Allen was more established than Ngakoue, having been named an All-Pro in 2008 before forcing a deal out of Kansas City, but he was also a year older than Ngakoue, who is 25.
Ngakoue was a Pro Bowler in 2017 and he will join a defensive line group that has a ton of young talent, including Danielle Hunter (25), Jaleel Johnson (26), Shamar Stephen (29), Ifeadi Odenigbo (26) and Jalyn Holmes (24).
This club always has liked using a lot of defensive line rotations and getting Ngakoue will only add to that depth.
Twins make right call
Unlike the Vikings making a necessary big trade, if there was ever a year for the Twins to stay put at the trade deadline, it was now — with a 60-game season, no minor league games and no reason to make big moves.

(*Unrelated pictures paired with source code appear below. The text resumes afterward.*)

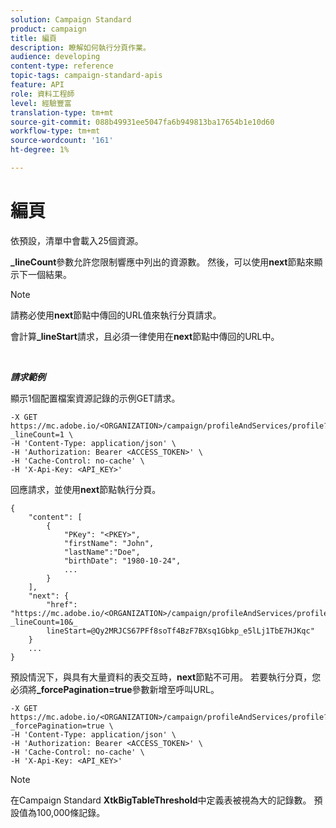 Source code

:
 ```yaml
---
solution: Campaign Standard
product: campaign
title: 編頁
description: 瞭解如何執行分頁作業。
audience: developing
content-type: reference
topic-tags: campaign-standard-apis
feature: API
role: 資料工程師
level: 經驗豐富
translation-type: tm+mt
source-git-commit: 088b49931ee5047fa6b949813ba17654b1e10d60
workflow-type: tm+mt
source-wordcount: '161'
ht-degree: 1%

---
```



# 編頁

依預設，清單中會載入25個資源。

**_lineCount**&#x200B;參數允許您限制響應中列出的資源數。  然後，可以使用&#x200B;**next**&#x200B;節點來顯示下一個結果。

>[!NOTE]
>
>請務必使用&#x200B;**next**&#x200B;節點中傳回的URL值來執行分頁請求。
>
>會計算&#x200B;**_lineStart**&#x200B;請求，且必須一律使用在&#x200B;**next**&#x200B;節點中傳回的URL中。

<br/>

***請求範例***

顯示1個配置檔案資源記錄的示例GET請求。

```
-X GET https://mc.adobe.io/<ORGANIZATION>/campaign/profileAndServices/profile?_lineCount=1 \
-H 'Content-Type: application/json' \
-H 'Authorization: Bearer <ACCESS_TOKEN>' \
-H 'Cache-Control: no-cache' \
-H 'X-Api-Key: <API_KEY>'
```

回應請求，並使用&#x200B;**next**&#x200B;節點執行分頁。

```
{
    "content": [
        {
            "PKey": "<PKEY>",
            "firstName": "John",
            "lastName":"Doe",
            "birthDate": "1980-10-24",
            ...
        }
    ],
    "next": {
        "href": "https://mc.adobe.io/<ORGANIZATION>/campaign/profileAndServices/profile/email?_lineCount=10&_
        lineStart=@Qy2MRJCS67PFf8soTf4BzF7BXsq1Gbkp_e5lLj1TbE7HJKqc"
    }
    ...
}
```

預設情況下，與具有大量資料的表交互時，**next**&#x200B;節點不可用。 若要執行分頁，您必須將&#x200B;**_forcePagination=true**&#x200B;參數新增至呼叫URL。

```
-X GET https://mc.adobe.io/<ORGANIZATION>/campaign/profileAndServices/profile?_forcePagination=true \
-H 'Content-Type: application/json' \
-H 'Authorization: Bearer <ACCESS_TOKEN>' \
-H 'Cache-Control: no-cache' \
-H 'X-Api-Key: <API_KEY>'
```

>[!NOTE]
>
>在Campaign Standard **XtkBigTableThreshold**&#x200B;中定義表被視為大的記錄數。 預設值為100,000條記錄。
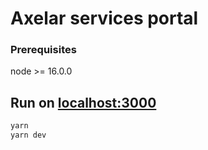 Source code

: # Axelar services portal

### Prerequisites

node >= 16.0.0

## Run on [localhost:3000](http://localhost:3000)

```bash
yarn
yarn dev
```
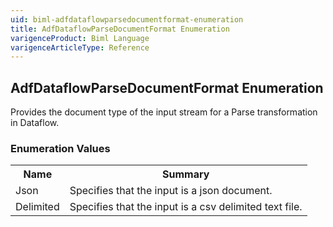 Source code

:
 ```yaml
---
uid: biml-adfdataflowparsedocumentformat-enumeration
title: AdfDataflowParseDocumentFormat Enumeration
varigenceProduct: Biml Language
varigenceArticleType: Reference
---
```


## AdfDataflowParseDocumentFormat Enumeration<div class="LanguageSummary"><div class ="SummaryItem">Provides the document type of the input stream for a Parse transformation in Dataflow.</div></div><div class="EnumValueGroup">### Enumeration Values<table id="EnumValue" class="MemberList"><tbody><tr><th class="MemberNameColumnHeader">Name</th><th class="MemberSummaryColumnHeader">Summary</th></tr><tr class="cd0"><td class="MemberName">Json</td><td class="MemberSummary"><div class ="SummaryItem">Specifies that the input is a json document.</div></td></tr><tr class="cd1"><td class="MemberName">Delimited</td><td class="MemberSummary"><div class ="SummaryItem">Specifies that the input is a csv delimited text file.</div></td></tr></tbody></table></div> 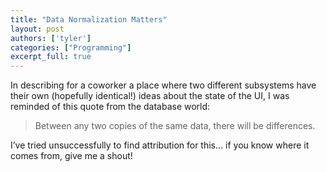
 ```yaml
---
title: "Data Normalization Matters"
layout: post
authors: ['tyler']
categories: ["Programming"]
excerpt_full: true
---
```


In describing for a coworker a place where two different subsystems have their own (hopefully identical!) ideas about the state of the UI, I was reminded of this quote from the database world:

> Between any two copies of the same data, there will be differences.

I’ve tried unsuccessfully to find attribution for this… if you know where it comes from, give me a shout!





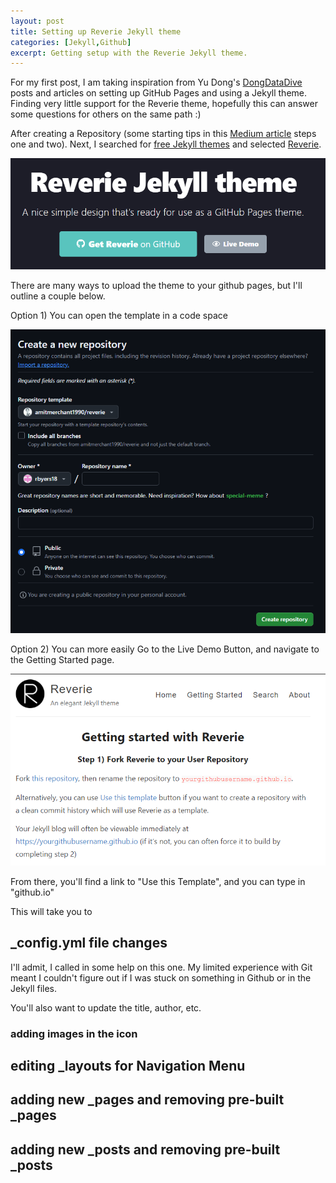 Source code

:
 ```yaml
---
layout: post
title: Setting up Reverie Jekyll theme
categories: [Jekyll,Github]
excerpt: Getting setup with the Reverie Jekyll theme.
---
```


For my first post, I am taking inspiration from Yu Dong's [DongDataDive](https://yudong-94.github.io/personal-website/) posts and articles on setting up GitHub Pages and using a Jekyll theme.
Finding very little support for the Reverie theme, hopefully this can answer some questions for others on the same path :)

After creating a Repository (some starting tips in this [Medium article](https://medium.com/@kapil0123/building-your-stunning-github-portfolio-a-step-by-step-guide-a5e8650c5009) steps one and two). Next, I searched for [free Jekyll themes](https://jekyllthemes.io/free) and selected [Reverie](https://jekyllthemes.io/theme/reverie).

![](/images/GetReverieonGitHub.png)

There are many ways to upload the theme to your github pages, but I'll outline a couple below. 

Option 1) 
You can open the template in a code space

![](/images/Createrepositorytemplate.png)

Option 2) 
You can more easily Go to the Live Demo Button, and navigate to the Getting Started page. 

![](/images/Gettingstarted.png)

From there, you'll find a link to "Use this Template", and you can type in "github.io"

This will take you to 

## _config.yml file changes

I'll admit, I called in some help on this one. My limited experience with Git meant I couldn't figure out if I was stuck on something in Github or in the Jekyll files.


You'll also want to update the title, author, etc.

### adding images in the icon

## editing _layouts for Navigation Menu

## adding new _pages and removing pre-built _pages

## adding new _posts and removing pre-built _posts
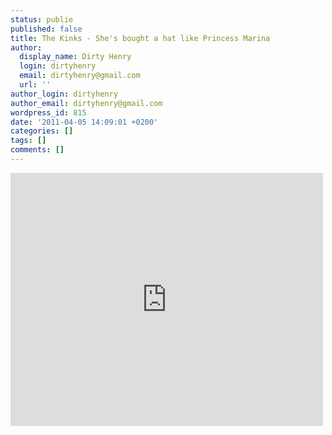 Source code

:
 ```yaml
---
status: publie
published: false
title: The Kinks - She's bought a hat like Princess Marina
author:
  display_name: Dirty Henry
  login: dirtyhenry
  email: dirtyhenry@gmail.com
  url: ''
author_login: dirtyhenry
author_email: dirtyhenry@gmail.com
wordpress_id: 815
date: '2011-04-05 14:09:01 +0200'
categories: []
tags: []
comments: []
---
```

<iframe title="YouTube video player" width="500" height="405" src="http://www.youtube.com/embed/5DdlUJTycKo" frameborder="0" allowfullscreen></iframe>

With injured players Byron Buxton, Josh Donaldson, Jake Odorizzi, Homer Bailey and Mitch Garver already back or returning over the next few weeks — and 16 teams making the playoffs this season — there’s no reason to sell off your future for a rental player.
And just as important: The club can’t follow player development as easily without a minor league season, even though teams have alternate sites such as the Twins at CHS Field in St. Paul.
Chief Baseball Officer Derek Falvey said that made a big difference.
“Even at the secondary sites, there are some data-sharing opportunities and some ability to dig in, but you’re not scouting it the same way and you’re certainly not playing games against other clubs,” he said. “To say this was business as usual would be a complete misrepresentation of what it was to evaluate players with other teams and certainly to think about prospects. That showed up in some of our conversations, teams not knowing how to think through the prospect valuation going into this summer having not seen them really since last year.”
This season’s MLB playoffs are going to be one of the most unpredictable in sports, and trying to beat seven other American League teams to reach the World Series is unlike any other playoff run in baseball history.
Not to mention the fact that for the bulk of this season, the Twins have been one of the two or three best teams in the American League, and there’s no question they can beat any team when the roster gets healthy.
ISU local ties
With the Gophers, Wisconsin, Iowa, South Dakota, North Dakota, South Dakota State and North Dakota State football programs not playing fall football, the college that is playing with the most former Minnesota high schoolers on their roster has to be the Iowa State Cyclones, who have eight local players on the squad.
The local players on the Cyclones are: Aidan Bouman (Buffalo) at quarterback; Parker Rickert (Edina) and Micheal Tweten (Buffalo) at wide receiver; Craig McDonald (Minnehaha Academy) at defensive back; Hunter Zenzen (Barnesville) and Stevo Klotz (Chaska) at linebacker; and Alex Probert (Andover) and Eddie Ogamba (Cooper) at place-kicker.
Ogamba is a redshirt junior, Probert is a redshirt senior and Rickert is a redshirt junior. The rest are all freshman.
The Cyclones had announced last week that they would allow nearly 25,000 fans into Jack Trice Stadium for their home opener against Louisiana but changed course this week and will not allow fans.
• Former Timberwolves forward Robert Covington is having a tremendous playoff run for the Houston Rockets in the NBA bubble. Covington is averaging 12.0 points, 5.0 rebounds, 1.3 assists, 2.3 steals and 1.3 blocks per game while shooting 51.0% from the floor and 48.6% from three.
• It will be interesting to see what former Twin Brian Dozier decides to do after the Mets released him last week. There’s no doubt Dozier can still hit and the 33-year-old will get some looks next season. But during the 2020 offseason, Dozier was only offered a minor league deal with the Padres. Still, whatever happens, Dozier has his place among the best power-hitting second baseman ever.